President-elect Joe Biden has pledged to ban new oil and gas leasing on federal public lands and waters when he takes office on January 20, 2021.
“The rural West has so much to lose in the face of climate change — especially water,” said Megan Kelly, energy manager at the Grand Canyon Trust. “In an already dry region, carbon and water intensive tar sands mining couldn't be further from the public interest.”
Today’s plan updates an environmental assessment issued for the tar sands leases in 2013. If approved, the Bureau of Land Management would auction leases for tar sands extraction adjacent to 16,200-acres of tar sands leases on state lands.

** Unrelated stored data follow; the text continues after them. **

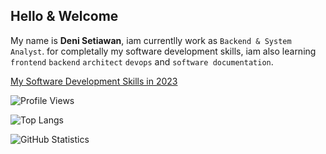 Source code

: ## Hello & Welcome

My name is **Deni Setiawan**, iam currentlly work as `Backend & System Analyst`. for completally my software development skills, iam also learning `frontend` `backend` `architect` `devops` and `software documentation`.

[My Software Development Skills in 2023](https://github.com/denitiawan/denitiawan/blob/main/my-softwareengineering-skills-2023.md)

![Profile Views](https://komarev.com/ghpvc/?username=denitiawan&label=Profile%20Views&color=0e75b6&style=flat)

![Top Langs](https://github-readme-stats.vercel.app/api/top-langs/?username=denitiawan&layout=compact)

![GitHub Statistics](https://github-readme-stats.vercel.app/api?username=denitiawan&show_icons=true)





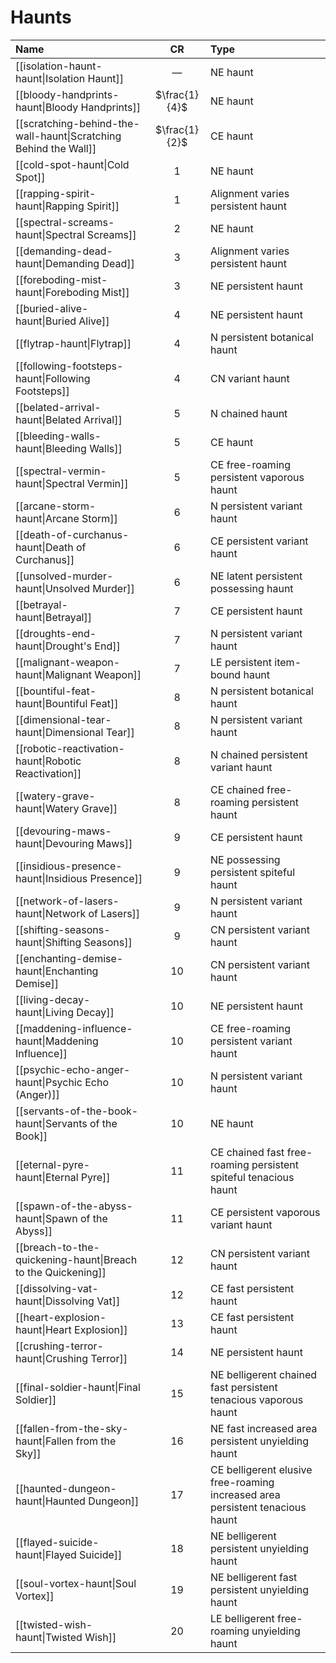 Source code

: # Haunts

| Name | CR | Type |
| :-- | :-: | :-- |
| [[isolation-haunt-haunt\|Isolation Haunt]] | — | NE haunt |
| [[bloody-handprints-haunt\|Bloody Handprints]] | $\frac{1}{4}$ | NE haunt |
| [[scratching-behind-the-wall-haunt\|Scratching Behind the Wall]] | $\frac{1}{2}$ | CE haunt |
| [[cold-spot-haunt\|Cold Spot]] | 1 | NE haunt |
| [[rapping-spirit-haunt\|Rapping Spirit]] | 1 | Alignment varies persistent haunt |
| [[spectral-screams-haunt\|Spectral Screams]] | 2 | NE haunt |
| [[demanding-dead-haunt\|Demanding Dead]] | 3 | Alignment varies persistent haunt |
| [[foreboding-mist-haunt\|Foreboding Mist]] | 3 | NE persistent haunt |
| [[buried-alive-haunt\|Buried Alive]] | 4 | NE persistent haunt |
| [[flytrap-haunt\|Flytrap]] | 4 | N persistent botanical haunt |
| [[following-footsteps-haunt\|Following Footsteps]] | 4 | CN variant haunt |
| [[belated-arrival-haunt\|Belated Arrival]] | 5 | N chained haunt |
| [[bleeding-walls-haunt\|Bleeding Walls]] | 5 | CE haunt |
| [[spectral-vermin-haunt\|Spectral Vermin]] | 5 | CE free-roaming persistent vaporous haunt |
| [[arcane-storm-haunt\|Arcane Storm]] | 6 | N persistent variant haunt |
| [[death-of-curchanus-haunt\|Death of Curchanus]] | 6 | CE persistent variant haunt |
| [[unsolved-murder-haunt\|Unsolved Murder]] | 6 | NE latent persistent possessing haunt |
| [[betrayal-haunt\|Betrayal]] | 7 | CE persistent haunt |
| [[droughts-end-haunt\|Drought's End]] | 7 | N persistent variant haunt |
| [[malignant-weapon-haunt\|Malignant Weapon]] | 7 | LE persistent item-bound haunt |
| [[bountiful-feat-haunt\|Bountiful Feat]] | 8 | N persistent botanical haunt |
| [[dimensional-tear-haunt\|Dimensional Tear]] | 8 | N persistent variant haunt |
| [[robotic-reactivation-haunt\|Robotic Reactivation]] | 8 | N chained persistent variant haunt |
| [[watery-grave-haunt\|Watery Grave]] | 8 | CE chained free-roaming persistent haunt |
| [[devouring-maws-haunt\|Devouring Maws]] | 9 | CE persistent haunt |
| [[insidious-presence-haunt\|Insidious Presence]] | 9 | NE possessing persistent spiteful haunt |
| [[network-of-lasers-haunt\|Network of Lasers]] | 9 | N persistent variant haunt |
| [[shifting-seasons-haunt\|Shifting Seasons]] | 9 | CN persistent variant haunt |
| [[enchanting-demise-haunt\|Enchanting Demise]] | 10 | CN persistent variant haunt |
| [[living-decay-haunt\|Living Decay]] | 10 | NE persistent haunt |
| [[maddening-influence-haunt\|Maddening Influence]] | 10 | CE free-roaming persistent variant haunt |
| [[psychic-echo-anger-haunt\|Psychic Echo (Anger)]] | 10 | N persistent variant haunt |
| [[servants-of-the-book-haunt\|Servants of the Book]] | 10 | NE haunt |
| [[eternal-pyre-haunt\|Eternal Pyre]] | 11 | CE chained fast free-roaming persistent spiteful tenacious haunt |
| [[spawn-of-the-abyss-haunt\|Spawn of the Abyss]] | 11 | CE persistent vaporous variant haunt |
| [[breach-to-the-quickening-haunt\|Breach to the Quickening]] | 12 | CN persistent variant haunt |
| [[dissolving-vat-haunt\|Dissolving Vat]] | 12 | CE fast persistent haunt |
| [[heart-explosion-haunt\|Heart Explosion]] | 13 | CE fast persistent haunt |
| [[crushing-terror-haunt\|Crushing Terror]] | 14 | NE persistent haunt |
| [[final-soldier-haunt\|Final Soldier]] | 15 | NE belligerent chained fast persistent tenacious vaporous haunt |
| [[fallen-from-the-sky-haunt\|Fallen from the Sky]] | 16 | NE fast increased area persistent unyielding haunt |
| [[haunted-dungeon-haunt\|Haunted Dungeon]] | 17 | CE belligerent elusive free-roaming increased area persistent tenacious haunt |
| [[flayed-suicide-haunt\|Flayed Suicide]] | 18 | NE belligerent persistent unyielding haunt |
| [[soul-vortex-haunt\|Soul Vortex]] | 19 | NE belligerent fast persistent unyielding haunt |
| [[twisted-wish-haunt\|Twisted Wish]] | 20 | LE belligerent free-roaming unyielding haunt |
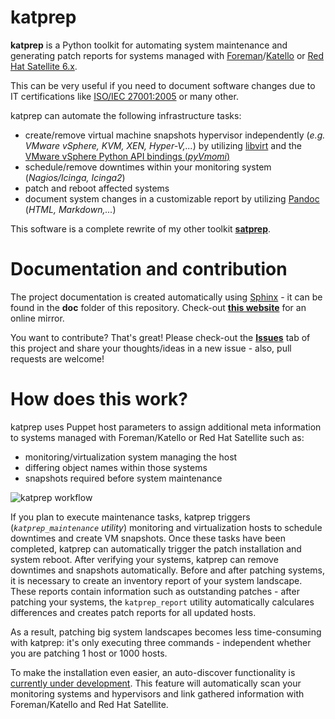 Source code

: # katprep
**katprep** is a Python toolkit for automating system maintenance and generating patch reports for systems managed with [Foreman](http://www.theforeman.org/)/[Katello](http://www.katello.org/) or [Red Hat Satellite 6.x](http://www.redhat.com/products/enterprise-linux/satellite/).

This can be very useful if you need to document software changes due to IT certifications like [ISO/IEC 27001:2005](http://en.wikipedia.org/wiki/ISO/IEC_27001:2005) or many other.

katprep can automate the following infrastructure tasks:
  - create/remove virtual machine snapshots hypervisor independently (*e.g. VMware vSphere, KVM, XEN, Hyper-V,...*) by utilizing [libvirt](http://www.libvirt.org) and the [VMware vSphere Python API bindings (*pyVmomi*)](https://github.com/vmware/pyvmomi)
  - schedule/remove downtimes within your monitoring system (*Nagios/Icinga, Icinga2*)
  - patch and reboot affected systems
  - document system changes in a customizable report by utilizing [Pandoc](https://pypi.python.org/pypi/pypandoc) (*HTML, Markdown,...*)
  
This software is a complete rewrite of my other toolkit [**satprep**](https://github.com/stdevel/satprep).

# Documentation and contribution
The project documentation is created automatically using [Sphinx](http://www.sphinx-doc.org) - it can be found in the **doc** folder of this repository. Check-out [**this website**](http://katprep.st-devel.net/doc/latest) for an online mirror.

You want to contribute? That's great! Please check-out the [**Issues**](https://github.com/stdevel/katprep/issues) tab of this project and share your thoughts/ideas in a new issue - also, pull requests are welcome!

# How does this work?
katprep uses Puppet host parameters to assign additional meta information to systems managed with Foreman/Katello or Red Hat Satellite such as:
  - monitoring/virtualization system managing the host
  - differing object names within those systems
  - snapshots required before system maintenance

![katprep workflow](https://raw.githubusercontent.com/stdevel/katprep/master/katprep_workflow.jpg "katprep workflow")

If you plan to execute maintenance tasks, katprep triggers (*`katprep_maintenance` utility*) monitoring and virtualization hosts to schedule downtimes and create VM snapshots. Once these tasks have been completed, katprep can automatically trigger the patch installation and system reboot. After verifying your systems, katprep can remove downtimes and snapshots automatically. Before and after patching systems, it is necessary to create an inventory report of your system landscape. These reports contain information such as outstanding patches - after patching your systems, the `katprep_report` utility automatically calculares differences and creates patch reports for all updated hosts.

As a result, patching big system landscapes becomes less time-consuming with katprep: it's only executing three commands - independent whether you are patching 1 host or 1000 hosts.

To make the installation even easier, an auto-discover functionality is [currently under development](https://github.com/stdevel/katprep/issues/8). This feature will automatically scan your monitoring systems and hypervisors and link gathered information with Foreman/Katello and Red Hat Satellite.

Conservation groups opposed the 2013 plan because it threatened greater sage-grouse and endangered fish in the nearby Green River. Tar sands mining also pollutes surface and groundwater and worsens air and climate pollution. Fossil fuel pollution in the Uinta Basin and the climate crisis in the Colorado River Basin have both worsened since the 2013 plan.
The Bureau of Land Management has given the public 15 days to comment on the revised plan, with comments due December 24, 2020.
Background
Fossil fuel production on public lands causes about a quarter of U.S. greenhouse gas pollution. Peer-reviewed science estimates that a nationwide federal fossil fuel leasing ban would reduce carbon emissions by 280 million tons per year, ranking it among the most ambitious federal climate-policy proposals in recent years.
Federal fossil fuels that have not been leased to the industry contain up to 450 billion tons of potential climate pollution; those already leased to the industry contain up to 43 billion tons. Pollution from already-leased fossil fuels on federal lands, if fully developed, would essentially exhaust the U.S. carbon budget for staying below warming of 1.5 degrees Celsius.
Existing laws give presidents the authority to end new federal fossil fuel leasing. Hundreds of organizations have already petitioned the federal government to end new onshore and offshore leasing. President-elect Biden has committed to “banning new oil and gas leasing on public lands and waters.”